§ Exercise aim:
What you return must match the listing below exactly, minus any pictures.

§ Data records:
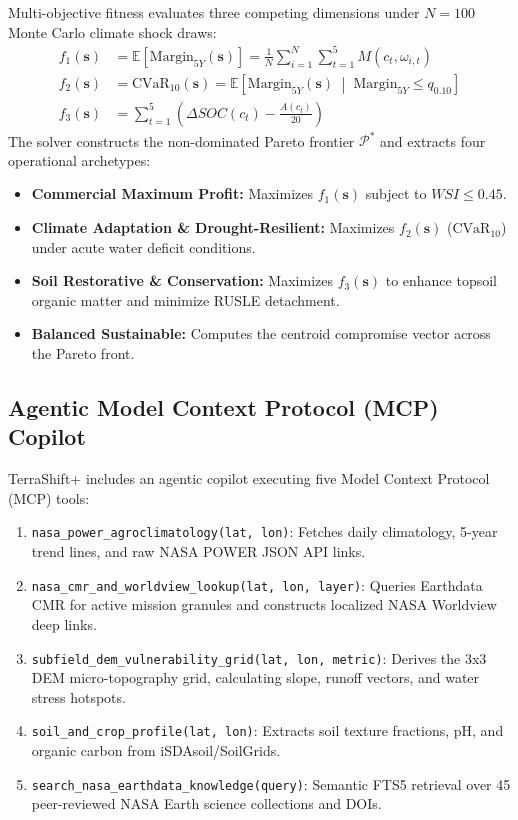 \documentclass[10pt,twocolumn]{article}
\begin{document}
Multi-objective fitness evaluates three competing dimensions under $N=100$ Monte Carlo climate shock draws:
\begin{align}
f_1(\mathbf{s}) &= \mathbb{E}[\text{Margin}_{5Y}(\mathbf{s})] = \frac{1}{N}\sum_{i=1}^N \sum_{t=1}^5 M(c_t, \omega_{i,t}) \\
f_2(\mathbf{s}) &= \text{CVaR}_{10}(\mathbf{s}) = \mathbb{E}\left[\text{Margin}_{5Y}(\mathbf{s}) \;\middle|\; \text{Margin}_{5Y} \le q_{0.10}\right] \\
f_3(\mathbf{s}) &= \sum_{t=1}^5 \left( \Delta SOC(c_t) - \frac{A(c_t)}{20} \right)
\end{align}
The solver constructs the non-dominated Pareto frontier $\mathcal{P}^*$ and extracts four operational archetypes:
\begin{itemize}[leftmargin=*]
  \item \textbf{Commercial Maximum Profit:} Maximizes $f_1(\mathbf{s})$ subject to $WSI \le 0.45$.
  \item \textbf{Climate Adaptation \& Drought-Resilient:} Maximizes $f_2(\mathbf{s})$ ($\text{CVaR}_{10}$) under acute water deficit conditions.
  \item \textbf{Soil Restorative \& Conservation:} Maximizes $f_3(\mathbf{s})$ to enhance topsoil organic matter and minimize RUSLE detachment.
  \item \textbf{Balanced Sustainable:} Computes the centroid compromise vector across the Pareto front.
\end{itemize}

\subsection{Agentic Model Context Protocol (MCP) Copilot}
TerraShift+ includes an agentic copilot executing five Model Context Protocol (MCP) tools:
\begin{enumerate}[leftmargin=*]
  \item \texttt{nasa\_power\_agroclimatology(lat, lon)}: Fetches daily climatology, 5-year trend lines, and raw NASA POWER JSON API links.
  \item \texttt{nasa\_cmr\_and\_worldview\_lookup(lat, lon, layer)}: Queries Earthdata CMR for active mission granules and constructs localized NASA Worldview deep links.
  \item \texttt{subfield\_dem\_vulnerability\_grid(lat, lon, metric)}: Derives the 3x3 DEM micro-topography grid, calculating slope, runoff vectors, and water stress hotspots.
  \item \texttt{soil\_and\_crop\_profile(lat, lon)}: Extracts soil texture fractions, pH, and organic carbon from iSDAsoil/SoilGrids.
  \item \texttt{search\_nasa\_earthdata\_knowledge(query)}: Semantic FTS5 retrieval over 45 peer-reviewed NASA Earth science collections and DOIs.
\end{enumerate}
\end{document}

§ Result of the task:
 \documentclass[10pt,twocolumn]{article}
\begin{document}
Multi-objective fitness evaluates three competing dimensions under $N=100$ Monte Carlo climate shock draws:
\begin{align}
f_1(\mathbf{s}) &= \mathbb{E}[\text{Margin}_{5Y}(\mathbf{s})] = \frac{1}{N}\sum_{i=1}^N \sum_{t=1}^5 M(c_t, \omega_{i,t}) \\
f_2(\mathbf{s}) &= \text{CVaR}_{10}(\mathbf{s}) = \mathbb{E}\left[\text{Margin}_{5Y}(\mathbf{s}) \;\middle|\; \text{Margin}_{5Y} \le q_{0.10}\right] \\
f_3(\mathbf{s}) &= \sum_{t=1}^5 \left( \Delta SOC(c_t) - \frac{A(c_t)}{20} \right)
\end{align}
The solver constructs the non-dominated Pareto frontier $\mathcal{P}^*$ and extracts four operational archetypes:
\begin{itemize}[leftmargin=*]
  \item \textbf{Commercial Maximum Profit:} Maximizes $f_1(\mathbf{s})$ subject to $WSI \le 0.45$.
  \item \textbf{Climate Adaptation \& Drought-Resilient:} Maximizes $f_2(\mathbf{s})$ ($\text{CVaR}_{10}$) under acute water deficit conditions.
  \item \textbf{Soil Restorative \& Conservation:} Maximizes $f_3(\mathbf{s})$ to enhance topsoil organic matter and minimize RUSLE detachment.
  \item \textbf{Balanced Sustainable:} Computes the centroid compromise vector across the Pareto front.
\end{itemize}

\subsection{Agentic Model Context Protocol (MCP) Copilot}
TerraShift+ includes an agentic copilot executing five Model Context Protocol (MCP) tools:
\begin{enumerate}[leftmargin=*]
  \item \texttt{nasa\_power\_agroclimatology(lat, lon)}: Fetches daily climatology, 5-year trend lines, and raw NASA POWER JSON API links.
  \item \texttt{nasa\_cmr\_and\_worldview\_lookup(lat, lon, layer)}: Queries Earthdata CMR for active mission granules and constructs localized NASA Worldview deep links.
  \item \texttt{subfield\_dem\_vulnerability\_grid(lat, lon, metric)}: Derives the 3x3 DEM micro-topography grid, calculating slope, runoff vectors, and water stress hotspots.
  \item \texttt{soil\_and\_crop\_profile(lat, lon)}: Extracts soil texture fractions, pH, and organic carbon from iSDAsoil/SoilGrids.
  \item \texttt{search\_nasa\_earthdata\_knowledge(query)}: Semantic FTS5 retrieval over 45 peer-reviewed NASA Earth science collections and DOIs.
\end{enumerate}
\end{document}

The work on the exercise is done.